Recently I co-led a submission to the Australian Commonwealth Attorney-General on Privacy and emerging technology. The DLA's submission focussed on personal information, identifying:
- key principles to be used to guide decisions around the protection of privacy, including, encouraging the move to digital identity management systems through Self Sovereign Identity – which would enable distributed ledger technology to be used to create a permission-less, interoperable and decentralised digital identity framework; and
- ways to protect an individual's right to privacy through legal guardrails to ensure transparency and due process, for example, in areas of automated decision making, to ensure that a person has a right to reasons and of appeal when their legal rights are affected.
The DLA has also recently published an open Discussion Paper on First Nations representation in the Metaverse, which I co-authored with another DLA director and two First Nation Cultural Brokers, Dr Vanessa Lee-Ah Mat of the Yupungathi and Meriam Nations and Bibi Barba of the Darumbal – Biri Gubi – Gadigal – Yuin Nations. In the Paper, we discuss the importance of promoting recognition of First Nations culture and connection to Lore in the metaverse, through for example, the setting up of First Nation cultural embassies in the various platforms of the metaverse.
What do you most enjoy about your work?
Encouraging diverse discussion in the areas of law and emerging tech.

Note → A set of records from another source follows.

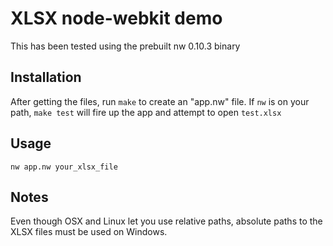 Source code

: # XLSX node-webkit demo

This has been tested using the prebuilt nw 0.10.3 binary

## Installation

After getting the files, run `make` to create an "app.nw" file.  If `nw` is on your path, `make test` will fire up the app and attempt to open `test.xlsx`

## Usage

    nw app.nw your_xlsx_file

## Notes

Even though OSX and Linux let you use relative paths, absolute paths to the XLSX
files must be used on Windows.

Being able to discuss with my peers and publishing on the next frontiers of tech, web 3.0, the metaverse, AI, quantum computing and the legal issues that arise at the intersection of law and technology, to:
- protect the rights of individuals;
- ensure operational transparency;
- determine liability, for example, at various points in the AI quantum chain;
- create ethical standards for regulating the research and application of emerging technologies; and
- create international standards, for example, to ensure equitable access.
Why is Blockchain so important to UK right now and what does the future hold for adoption and maturity of Blockchain in the UK?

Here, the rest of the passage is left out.